Предложение исходило от фирмы «Гессль», которая не остановится ни перед чем, лишь бы лишний раз выпендриться очередным шедевром в этническом стиле. И Густава срочно упаковали в деревенский смокинг и щелкнули в коровнике, когда он, скривившись от отвращения и вони, делает вид, что он в восторге от доения коровы. К счастью, снимки удались еще до того, когда корова, которая наверняка с великим трудом выдерживала присутствие и прикосновение к вымени рук Густава, пнула его на прощание так, что он отлетел в угол стойла, опрокинув при этом подойник. Он еще легко отделался – не миновать бы ему сотрясения мозга, если бы не шляпа (тоже в этническом стиле), защитившая его глупую голову ничуть не хуже мотоциклетного шлема. И Густав, отирая сокровище фирмы «Гессль» от последствий соприкосновения с коровьими блинами, провопил присутствовавшему на съемках любопытства ради Шпицхирну, что, мол, «хватит с меня», поклявшись больше не принимать никаких предложений ни от кого, в особенности от фирм – производителей одежды в этническом стиле.
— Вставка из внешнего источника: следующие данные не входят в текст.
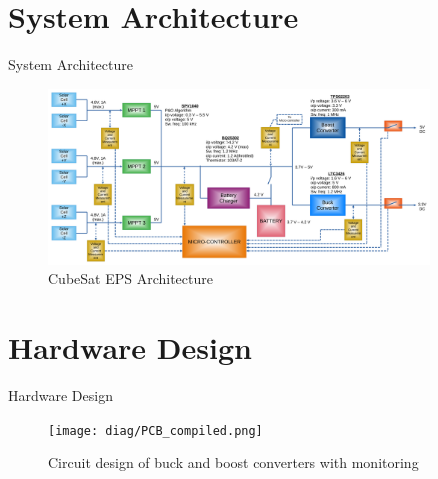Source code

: \documentclass[aspectratio=169]{beamer}
\begin{document}
		
			
		
			
		
	
	
	
	\section{System Architecture}
	\begin{frame}{System Architecture}
		\begin{figure}[h]
			\centering
			\includegraphics[width=0.9\textwidth]{diag1 with specs.pdf}
			\caption{CubeSat EPS Architecture}
			\label{fig:mesh1}
		\end{figure}
		
		
	\end{frame}
	
	\section{Hardware Design}
	\begin{frame}{Hardware Design}
		\begin{figure}[h]
			\centering
			\texttt{[image: diag/PCB\_compiled.png]}
			\caption{Circuit design of buck and boost converters with monitoring}
			\label{fig:bubo}
		\end{figure}
	\end{frame}
	
\end{document}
Откуда мне все это известно? Да из так и оставшихся неведомыми герру Гальцингу глав книги, забытой им в поезде. Кошки, знаете, народ прозорливый, если не сказать ясновидящий, когда всерьез задумываются о своих тайных, им одним известных именах. Что? Упрощающее объяснение, говорите? Слишком поверхностное? Ну, есть и другое. Вот только не знаю, когда я его вам представлю. С ним связано и то, что мне известно, кто и почему выдрал последнюю страницу из книги. Он набросал на ней фразу; очень неразборчиво у него это вышло, поскольку этот человек ужасно торопился. Фраза гласила…
Впрочем, пусть герр Канманн изложит свою версию.
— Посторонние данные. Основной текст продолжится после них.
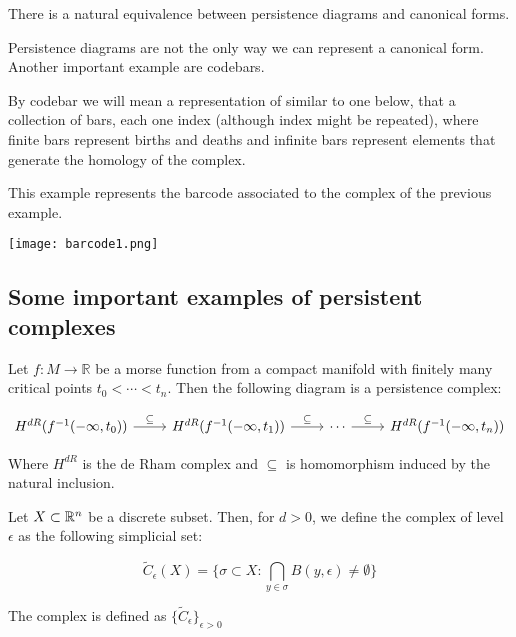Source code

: \begin{proposition}[Canonical form = Persistence diagrams]

There is a natural equivalence between persistence diagrams and canonical forms.

\end{proposition}


Persistence diagrams are not the only way we can represent a canonical form. 
Another important example are codebars.

\begin{definition}
[Codebars]

By codebar we will mean a representation of similar to one below,
that a collection of bars, each one index (although index might be repeated),
where finite bars represent births and deaths and infinite bars represent elements that generate the homology of the complex.
\end{definition}

\begin{example}
This example represents the barcode
associated to the complex of the previous example.
\end{example}

\begin{center}
\texttt{[image: barcode1.png]}
\end{center}


\subsection{Some important examples of persistent complexes}
\label{examplespersistence}

\begin{definition}
Let $f:M\to\mathbb{R}$ be a morse function from a compact manifold 
with finitely many critical points $t_0<\cdots<t_n$. Then the following diagram
is a persistence complex:

$$
\begin{tikzcd}
H^{dR}(f^{-1}(-\infty,t_0)) \arrow[r,"\subseteq"]
& H^{dR}(f^{-1}(-\infty,t_1)) \arrow[r,"\subseteq"]
& \cdots\arrow[r,"\subseteq"]
& H^{dR}(f^{-1}(-\infty,t_n))
\end{tikzcd}
$$

Where $H^{dR}$ is the de Rham complex and $\subseteq$
is homomorphism induced by the natural inclusion.

\end{definition}

\begin{definition}

Let $X\subset \mathbb{R}^n$ be a discrete subset. Then, for $d>0$, we define the {\Cech}
complex of level $\epsilon$ as the following simplicial set:


$$
\tilde{C}_\epsilon(X)
=
\{
\sigma \subset X :
\bigcap_{y\in\sigma} B(y,\epsilon)\neq \emptyset
\}
$$

The {\Cech} complex is defined as $\{\tilde{C}_\epsilon\}_{\epsilon>0}$

\end{definition}

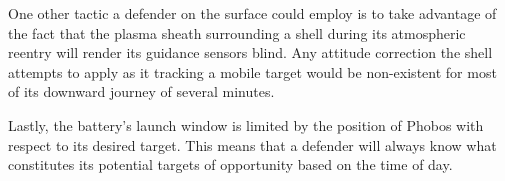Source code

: One other tactic a defender on the surface could employ is to take advantage of the fact that the plasma sheath surrounding a shell during its atmospheric reentry will render its guidance sensors blind. Any attitude correction the shell attempts to apply as it tracking a mobile target would be non-existent for most of its downward journey of several minutes.

Lastly, the battery's launch window is limited by the position of Phobos with respect to its desired target. This means that a defender will always know what constitutes its potential targets of opportunity based on the time of day.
– Будь автором я, – начал герр Канманн, – я бы избрал для завершения романа финал в духе черного юмора, как и его начало. Все варианты, которые я здесь услышал, мне не подходят – нет-нет, друзья, я отнюдь не хочу вас обидеть. Ваши варианты мне нравятся, каждый из них по-своему убедителен, логичен и наводит на размышления. Просто я не верю, что эта история заканчивается именно так, как вы предлагаете. Если принять вашу версию, герр Бесслер, остается открытым, какой именно ответ даст Шпицхирн на вполне естественный, напрашивающийся сам собой вопрос Менле: «А каким образом лично вы, герр Шпицхирн, думаете отвертеться в случае расследования?» Шпицхирн мог бы сказать ему, что, мол, покинет родину, с двумя-то миллионами в кармане это труда не составит, причем в ту страну, с которой у ФРГ нет соглашения о взаимной выдаче преступников, например, куда-нибудь в Южную Америку. Имея в распоряжении такой запасной выход, Шпицхирн мог бы вполне реально убить Куперца и предъявить Менле его труп. Этот момент, к сожалению, в вашей весьма смелой версии с инсценировкой убийства выпадает. Смелой потому, что такой хрупкий и уязвимый план должен рухнуть, как карточный домик при малейшем дуновении ветра. Подумайте сами: Менле пожелает лицезреть голову Густава… Или Маусгайер, заплутав в лесу, не отыщет место, где должно быть совершено убийство. Или просто окажется куда хитрее, чем думает Шпицхирн, и раскусит его…
– Если позволите перебить вас, герр Канманн, – заговорил сын хозяев дома, – как мне представляется, вы собираетесь представить нам альтернативную версию. Позвольте мне в таком случае кратко изложить еще один вариант. Я понимаю, что продолжение истории, безусловно, займет некоторое количество страниц. Но не это суть главное – страницы так или иначе остаются. И все же: Менле не знает Куперца в лицо, и нам всем об этом известно.
– Но позвольте, ведь на фотоснимках, где они с Беатрикс… – тут фрау Герунг усмехнулась, – забавляются…
– Нет, – сказал сын хозяев дома. – Это Шпицхирн предусмотрел. Он всегда делал упор на то, чтобы в первую очередь запечатлеть раздетую, полураздетую и изнемогающую от похоти Беатрикс, но Густав в кадр не попадал. Да Менле, похоже, не больно интересовался, каков он собой.